The Trojans face another elite quarterback in Stanford’s Andrew Luck, and USC defensive coordinator Monte Kiffin said the defense has to crack down on giving up significant yards.
“You can’t give up big plays,” he said. “You’re going to give up some yards and plays but when you get the big yardage like that it’s going to come from big plays. You don’t put up 500 yards of offense without big plays. How many times are you going to have 500 yards of offense that [are] five, six, seven, even 12 yards a clip?”
USC ranks 116th out of 120 teams in passing defense, giving up an average of 288 yards through the air each game. With Stanford ranking 29th in passing offense, averaging 255.6 yards per game led by preseason Heisman candidate Luck, the Trojans know they have to improve.
“You got to know you can’t take any plays off,” sophomore safety Jawanza Starling said. “It’s not a sense that you’re not mentally ready or prepared.
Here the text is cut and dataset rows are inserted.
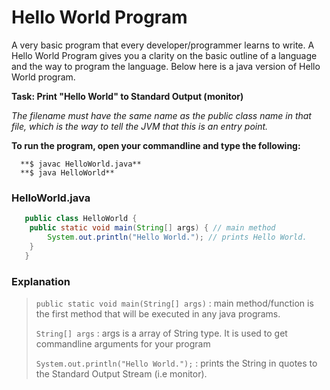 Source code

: # Hello World Program

A very basic program that every developer/programmer learns to write. A Hello World Program gives you a clarity on the basic outline of a language and the way to program the language.
Below here is a java version of Hello World program.

**Task: Print "Hello World" to Standard Output (monitor)**

*The filename must have the same name as the public class name in that file, which is the way to tell the JVM that this is an entry point.*

**To run the program, open your commandline and type the following:**
```shell
  **$ javac HelloWorld.java**
  **$ java HelloWorld**
```
### HelloWorld.java
```java
   public class HelloWorld {
    public static void main(String[] args) { // main method
        System.out.println("Hello World."); // prints Hello World.
    }
   }
```
### Explanation 
> `public static void main(String[] args)` : main method/function is the first method that will be executed in any java programs.
>
> `String[] args` : args is a array of String type. It is used to get commandline arguments for your program           
> 
> `System.out.println("Hello World.");` : prints the String in quotes to the Standard Output Stream (i.e monitor).
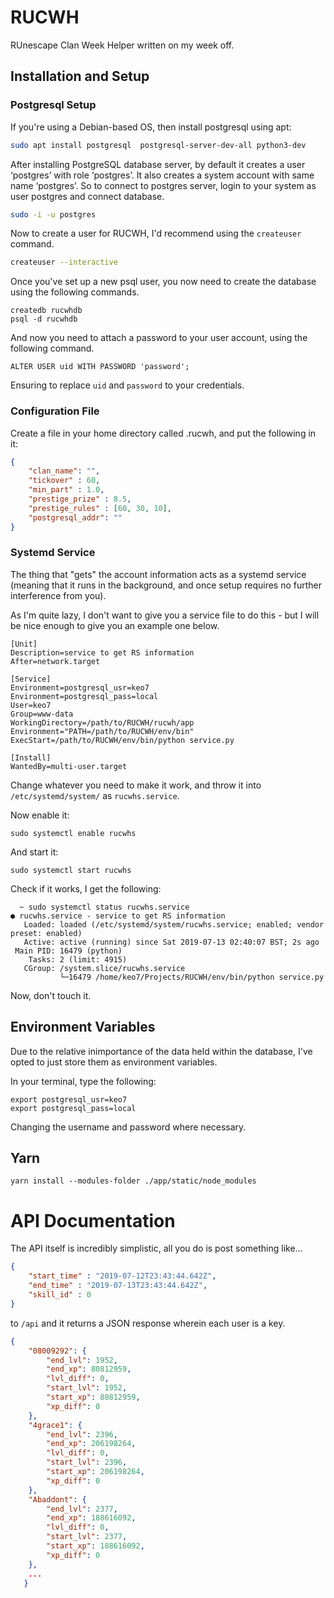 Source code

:# RUCWH
RUnescape Clan Week Helper written on my week off.


## Installation and Setup

### Postgresql Setup

If you're using a Debian-based OS, then install postgresql using apt:

```bash
sudo apt install postgresql  postgresql-server-dev-all python3-dev
```

After installing PostgreSQL database server, by default it creates a user ‘postgres’ with role ‘postgres’. It also creates a system account with same name ‘postgres’. So to connect to postgres server, login to your system as user postgres and connect database.

```bash
sudo -i -u postgres
```

Now to create a user for RUCWH, I'd recommend using the ```createuser``` command.

```bash
createuser --interactive
```

Once you've set up a new psql user, you now need to create the database using the following commands.

```postgresql
createdb rucwhdb
psql -d rucwhdb
```

And now you need to attach a password to your user account, using the following command.

```postgresql
ALTER USER uid WITH PASSWORD 'password';
```

Ensuring to replace ```uid``` and ```password``` to your credentials.


### Configuration File

Create a file in your home directory called .rucwh, and put the following in it:

```json
{
    "clan_name": "",
    "tickover" : 60, 
    "min_part" : 1.0, 
    "prestige_prize" : 8.5,
    "prestige_rules" : [60, 30, 10], 
    "postgresql_addr": ""
}
```

### Systemd Service

The thing that "gets" the account information acts as a systemd service (meaning that it runs in the background, and once setup requires no further interference from you).

As I'm quite lazy, I don't want to give you a service file to do this - but I will be nice enough to give you an example one below.

```
[Unit]
Description=service to get RS information
After=network.target

[Service]
Environment=postgresql_usr=keo7
Environment=postgresql_pass=local
User=keo7
Group=www-data
WorkingDirectory=/path/to/RUCWH/rucwh/app
Environment="PATH=/path/to/RUCWH/env/bin"
ExecStart=/path/to/RUCWH/env/bin/python service.py

[Install]
WantedBy=multi-user.target

```

Change whatever you need to make it work, and throw it into ```/etc/systemd/system/``` as ```rucwhs.service```.

Now enable it:

```
sudo systemctl enable rucwhs
```

And start it:

```
sudo systemctl start rucwhs
```

Check if it works, I get the following:

```
  ~ sudo systemctl status rucwhs.service
● rucwhs.service - service to get RS information
   Loaded: loaded (/etc/systemd/system/rucwhs.service; enabled; vendor preset: enabled)
   Active: active (running) since Sat 2019-07-13 02:40:07 BST; 2s ago
 Main PID: 16479 (python)
    Tasks: 2 (limit: 4915)
   CGroup: /system.slice/rucwhs.service
           └─16479 /home/keo7/Projects/RUCWH/env/bin/python service.py

```

Now, don't touch it.

## Environment Variables

Due to the relative inimportance of the data held within the database, I've opted to just store them as environment variables.

In your terminal, type the following:

```
export postgresql_usr=keo7
export postgresql_pass=local
```

Changing the username and password where necessary.

## Yarn

```
yarn install --modules-folder ./app/static/node_modules
```

# API Documentation

The API itself is incredibly simplistic, all you do is post something like...
```json
{
	"start_time" : "2019-07-12T23:43:44.642Z",
	"end_time" : "2019-07-13T23:43:44.642Z",
	"skill_id" : 0
}
```

to ```/api``` and it returns a JSON response wherein each user is a key.

```json
{
    "08009292": {
        "end_lvl": 1952,
        "end_xp": 80812959,
        "lvl_diff": 0,
        "start_lvl": 1952,
        "start_xp": 80812959,
        "xp_diff": 0
    },
    "4grace1": {
        "end_lvl": 2396,
        "end_xp": 206198264,
        "lvl_diff": 0,
        "start_lvl": 2396,
        "start_xp": 206198264,
        "xp_diff": 0
    },
    "Abaddont": {
        "end_lvl": 2377,
        "end_xp": 188616092,
        "lvl_diff": 0,
        "start_lvl": 2377,
        "start_xp": 188616092,
        "xp_diff": 0
    },
    ...
   }
```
It’s knowing that at anytime they can take a shot at you and go deep, not always expect the routes to go shorter or be run plays.”
The Trojans’ defense also needs to improve on missed tackles, something that doesn’t show up in the box score. USC missed several tackles when Washington running back Chris Polk ripped off a 26-yard run that put the Huskies in field-goal range late in the fourth quarter.
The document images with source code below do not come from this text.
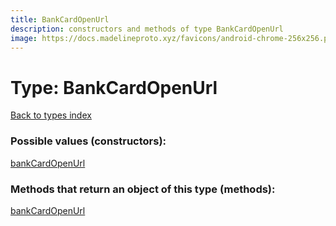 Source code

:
 ```yaml
---
title: BankCardOpenUrl
description: constructors and methods of type BankCardOpenUrl
image: https://docs.madelineproto.xyz/favicons/android-chrome-256x256.png
---
```

# Type: BankCardOpenUrl
[Back to types index](index.md)



### Possible values (constructors):

[bankCardOpenUrl](../constructors/bankCardOpenUrl.md)  



### Methods that return an object of this type (methods):



[bankCardOpenUrl](../constructors/bankCardOpenUrl.md)  

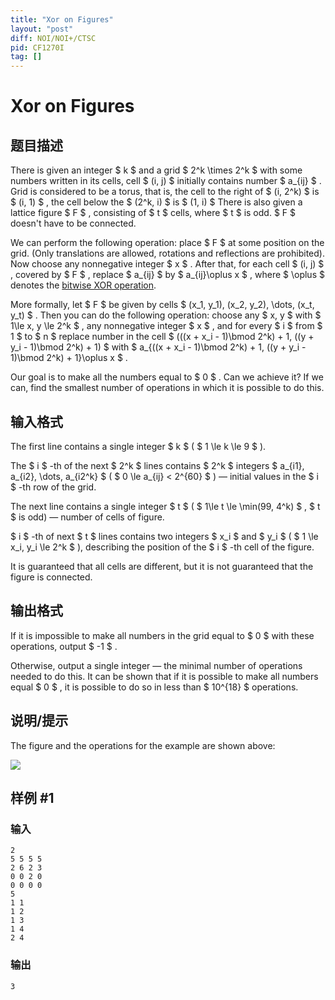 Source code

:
 ```yaml
---
title: "Xor on Figures"
layout: "post"
diff: NOI/NOI+/CTSC
pid: CF1270I
tag: []
---
```


# Xor on Figures

## 题目描述

There is given an integer $ k $ and a grid $ 2^k \times 2^k $ with some numbers written in its cells, cell $ (i, j) $ initially contains number $ a_{ij} $ . Grid is considered to be a torus, that is, the cell to the right of $ (i, 2^k) $ is $ (i, 1) $ , the cell below the $ (2^k, i) $ is $ (1, i) $ There is also given a lattice figure $ F $ , consisting of $ t $ cells, where $ t $ is odd. $ F $ doesn't have to be connected.

We can perform the following operation: place $ F $ at some position on the grid. (Only translations are allowed, rotations and reflections are prohibited). Now choose any nonnegative integer $ x $ . After that, for each cell $ (i, j) $ , covered by $ F $ , replace $ a_{ij} $ by $ a_{ij}\oplus x $ , where $ \oplus $ denotes the [bitwise XOR operation](https://en.wikipedia.org/wiki/Bitwise_operation#XOR).

More formally, let $ F $ be given by cells $ (x_1, y_1), (x_2, y_2), \dots, (x_t, y_t) $ . Then you can do the following operation: choose any $ x, y $ with $ 1\le x, y \le 2^k $ , any nonnegative integer $ x $ , and for every $ i $ from $ 1 $ to $ n $ replace number in the cell $ (((x + x_i - 1)\bmod 2^k) + 1, ((y + y_i - 1)\bmod 2^k) + 1) $ with $ a_{((x + x_i - 1)\bmod 2^k) + 1, ((y + y_i - 1)\bmod 2^k) + 1}\oplus x $ .

Our goal is to make all the numbers equal to $ 0 $ . Can we achieve it? If we can, find the smallest number of operations in which it is possible to do this.

## 输入格式

The first line contains a single integer $ k $ ( $ 1 \le k \le 9 $ ).

The $ i $ -th of the next $ 2^k $ lines contains $ 2^k $ integers $ a_{i1}, a_{i2}, \dots, a_{i2^k} $ ( $ 0 \le a_{ij} < 2^{60} $ ) — initial values in the $ i $ -th row of the grid.

The next line contains a single integer $ t $ ( $ 1\le t \le \min(99, 4^k) $ , $ t $ is odd) — number of cells of figure.

 $ i $ -th of next $ t $ lines contains two integers $ x_i $ and $ y_i $ ( $ 1 \le x_i, y_i \le 2^k $ ), describing the position of the $ i $ -th cell of the figure.

It is guaranteed that all cells are different, but it is not guaranteed that the figure is connected.

## 输出格式

If it is impossible to make all numbers in the grid equal to $ 0 $ with these operations, output $ -1 $ .

Otherwise, output a single integer — the minimal number of operations needed to do this. It can be shown that if it is possible to make all numbers equal $ 0 $ , it is possible to do so in less than $ 10^{18} $ operations.

## 说明/提示

The figure and the operations for the example are shown above:

 ![](https://cdn.luogu.com.cn/upload/vjudge_pic/CF1270I/511777d098f2351e14f6ca9e9eca0ce62e603850.png)

## 样例 #1

### 输入

```
2
5 5 5 5
2 6 2 3
0 0 2 0
0 0 0 0
5
1 1
1 2
1 3
1 4
2 4

```

### 输出

```
3
```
But the issue goes beyond that play and is something the Trojans have struggled with throughout the season.
“We’re not playing very well,” USC coach Lane Kiffin said. “We’re really emphasizing [missed tackles] this week. I obviously was hoping we’d play a lot better. Maybe early on I didn’t account for how inexperienced they really were. You’ve got a true freshman at corner, two true sophomores at safety getting their first significant playing time, and [senior cornerback] Shareece Wright, who many think is a veteran, had only three starts coming into this year. So maybe my expectations were a little high for them. But still with that we got to play a lot better.”
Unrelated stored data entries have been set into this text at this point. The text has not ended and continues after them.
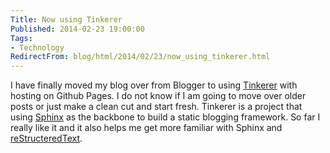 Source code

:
 ```yaml
---
Title: Now using Tinkerer
Published: 2014-02-23 19:00:00
Tags:
- Technology
RedirectFrom: blog/html/2014/02/23/now_using_tinkerer.html
---
```


I have finally moved my blog over from Blogger to using [Tinkerer](http://tinkerer.me/) with hosting on Github Pages. I do not know if I am going to move over older posts or just make a clean cut and start fresh. Tinkerer is a project that using [Sphinx](http://sphinx-doc.org/) as the backbone to build a static blogging framework. So far I really like it and it also helps me get more familiar with Sphinx and [reStructeredText](http://docutils.sourceforge.net/rst.html). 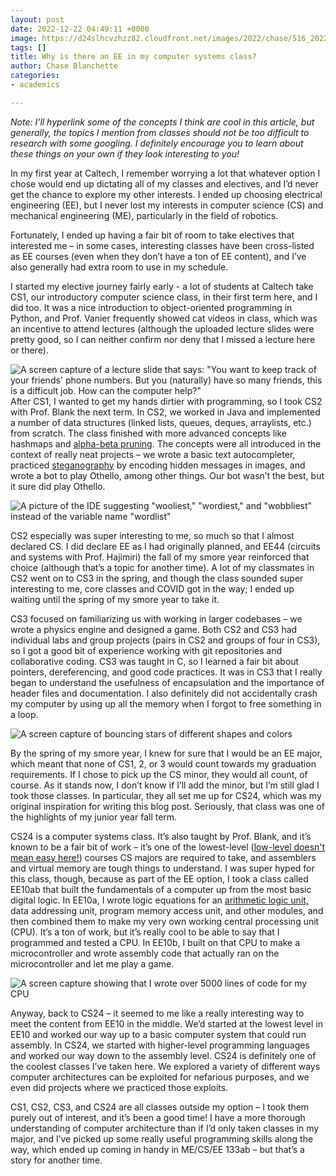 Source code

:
 ```yaml
---
layout: post
date: 2022-12-22 04:49:11 +0000
image: https://d24slhcvzhzz82.cloudfront.net/images/2022/chase/516_20221222_000450_chrome.png
tags: []
title: Why is there an EE in my computer systems class?
author: Chase Blanchette
categories:
- academics

---
```

_Note: I’ll hyperlink some of the concepts I think are cool in this article, but generally, the topics I mention from classes should not be too difficult to research with some googling. I definitely encourage you to learn about these things on your own if they look interesting to you!_

In my first year at Caltech, I remember worrying a lot that whatever option I chose would end up dictating all of my classes and electives, and I’d never get the chance to explore my other interests. I ended up choosing electrical engineering (EE), but I never lost my interests in computer science (CS) and mechanical engineering (ME), particularly in the field of robotics.

Fortunately, I ended up having a fair bit of room to take electives that interested me – in some cases, interesting classes have been cross-listed as EE courses (even when they don’t have a ton of EE content), and I’ve also generally had extra room to use in my schedule.

I started my elective journey fairly early - a lot of students at Caltech take CS1, our introductory computer science class, in their first term here, and I did too. It was a nice introduction to object-oriented programming in Python, and Prof. Vanier frequently showed cat videos in class, which was an incentive to attend lectures (although the uploaded lecture slides were pretty good, so I can neither confirm nor deny that I missed a lecture here or there).

![A screen capture of a lecture slide that says: "You want to keep track of your friends' phone numbers. But you (naturally) have so many friends, this is a difficult job. How can the computer help?"](https://d24slhcvzhzz82.cloudfront.net/images/2022/chase/513_20221222_000418_chrome.png "Classic CS1 lecture slide humor.")After CS1, I wanted to get my hands dirtier with programming, so I took CS2 with Prof. Blank the next term. In CS2, we worked in Java and implemented a number of data structures (linked lists, queues, deques, arraylists, etc.) from scratch. The class finished with more advanced concepts like hashmaps and [alpha-beta pruning](https://en.wikipedia.org/wiki/Alpha%E2%80%93beta_pruning). The concepts were all introduced in the context of really neat projects – we wrote a basic text autocompleter, practiced [steganography](https://en.wikipedia.org/wiki/Steganography) by encoding hidden messages in images, and wrote a bot to play Othello, among other things. Our bot wasn’t the best, but it sure did play Othello.

![A picture of the IDE suggesting "wooliest," "wordiest," and "wobbliest" instead of the variable name "wordlist"](https://d24slhcvzhzz82.cloudfront.net/images/2022/chase/514_20221222_000424_chrome.png "I only use the wobbliest of variables.")

CS2 especially was super interesting to me, so much so that I almost declared CS. I did declare EE as I had originally planned, and EE44 (circuits and systems with Prof. Hajimiri) the fall of my smore year reinforced that choice (although that’s a topic for another time). A lot of my classmates in CS2 went on to CS3 in the spring, and though the class sounded super interesting to me, core classes and COVID got in the way; I ended up waiting until the spring of my smore year to take it.

CS3 focused on familiarizing us with working in larger codebases – we wrote a physics engine and designed a game. Both CS2 and CS3 had individual labs and group projects (pairs in CS2 and groups of four in CS3), so I got a good bit of experience working with git repositories and collaborative coding. CS3 was taught in C, so I learned a fair bit about pointers, dereferencing, and good code practices. It was in CS3 that I really began to understand the usefulness of encapsulation and the importance of header files and documentation. I also definitely did not accidentally crash my computer by using up all the memory when I forgot to free something in a loop.

![A screen capture of bouncing stars of different shapes and colors](https://d24slhcvzhzz82.cloudfront.net/images/2022/chase/515_20221222_000440_chrome.png "As we developed our physics engine, we tested it by making stars of various colors and shapes fall and bounce due to gravity.")

By the spring of my smore year, I knew for sure that I would be an EE major, which meant that none of CS1, 2, or 3 would count towards my graduation requirements. If I chose to pick up the CS minor, they would all count, of course. As it stands now, I don’t know if I’ll add the minor, but I’m still glad I took those classes. In particular, they all set me up for CS24, which was my original inspiration for writing this blog post. Seriously, that class was one of the highlights of my junior year fall term.

CS24 is a computer systems class. It’s also taught by Prof. Blank, and it’s known to be a fair bit of work – it’s one of the lowest-level ([low-level doesn't mean easy here!](https://en.wikipedia.org/wiki/Low-level_programming_language)) courses CS majors are required to take, and assemblers and virtual memory are tough things to understand. I was super hyped for this class, though, because as part of the EE option, I took a class called EE10ab that built the fundamentals of a computer up from the most basic digital logic. In EE10a, I wrote logic equations for an [arithmetic logic unit,](https://en.wikipedia.org/wiki/Arithmetic_logic_unit) data addressing unit, program memory access unit, and other modules, and then combined them to make my very own working central processing unit (CPU). It’s a ton of work, but it’s really cool to be able to say that I programmed and tested a CPU. In EE10b, I built on that CPU to make a microcontroller and wrote assembly code that actually ran on the microcontroller and let me play a game.

![A screen capture showing that I wrote over 5000 lines of code for my CPU](https://d24slhcvzhzz82.cloudfront.net/images/2022/chase/516_20221222_000450_chrome.png "I wrote a lot of code for EE10b.")

Anyway, back to CS24 – it seemed to me like a really interesting way to meet the content from EE10 in the middle. We’d started at the lowest level in EE10 and worked our way up to a basic computer system that could run assembly. In CS24, we started with higher-level programming languages and worked our way down to the assembly level. CS24 is definitely one of the coolest classes I’ve taken here. We explored a variety of different ways computer architectures can be exploited for nefarious purposes, and we even did projects where we practiced those exploits.

CS1, CS2, CS3, and CS24 are all classes outside my option – I took them purely out of interest, and it’s been a good time! I have a more thorough understanding of computer architecture than if I’d only taken classes in my major, and I’ve picked up some really useful programming skills along the way, which ended up coming in handy in ME/CS/EE 133ab – but that’s a story for another time.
Kiffin said after Saturday’s loss that he would open up the kicking competition this week and he stuck to his word. Incumbent kicker senior Joe Houston, who is 2-for-6 on field goals for the year and missed a 40-yard attempt that hit the upright late in Saturday’s game, and senior punter Jacob Harfman both took six field goals apiece at the end of practice.
Houston went 2-for-6 and Harfman went 4-for-6 on kicks that were taken from about 35, 45 and 50 yards out.
Harfman said he hadn’t kicked a field goal in three months and didn’t know he was going to be kicking in practice until Tuesday afternoon.
Kiffin said the competition will last all week and whoever does better will kick on Saturday, but based on the combined 6-for-12 on field goals Tuesday, he wasn’t very optimistic when talking about the uprights.
“Basically what we got out of that was that we’ll be going for it more in the red zone if they don’t improve,” Kiffin said.
Senior fullback Stanley Havili did not participate in practice after dislocating his shoulder early in last week’s game.
Havili has had chronic problems with his left shoulder, and even though he popped it right back in after Saturday’s injury, he didn’t get another carry and only caught two more passes during the rest of the game.
Havili, who was crucial in the attack at Washington State, said he expects to practice and play this week, and that his injury won’t limit him in any way.
Consistent play has been lacking from the defensive front seven this year.
Excluding the Washington State game, the Trojans haven’t regularly gotten pressure on the quarterback or had crucial sacks, fumbles or interceptions — something Kiffin hopes to improve this weekend.
“We haven’t had a lot of significant plays in tough times — the big sack, the big fumble, the big interception, the big play on the ball that’s going to be a first down that they knock out,” Kiffin said. “I would imagine we’re the worst no-huddle defense in all of football right now. We’ve given up 34-37 points in no-huddle and something like 477 yards in no-huddle situations through five games. Those are points that people are getting real fast on us, where you need those types of [defensive] plays.”
Clarification: The print version of this story states that Jacob Harfman went 3-for-6 on field goals at Tuesday’s practice. Harfman actually went 4-for-6, which would bring the total between Harfman and Joe Houston to 6-for-12. The online version has been changed to reflect this edit.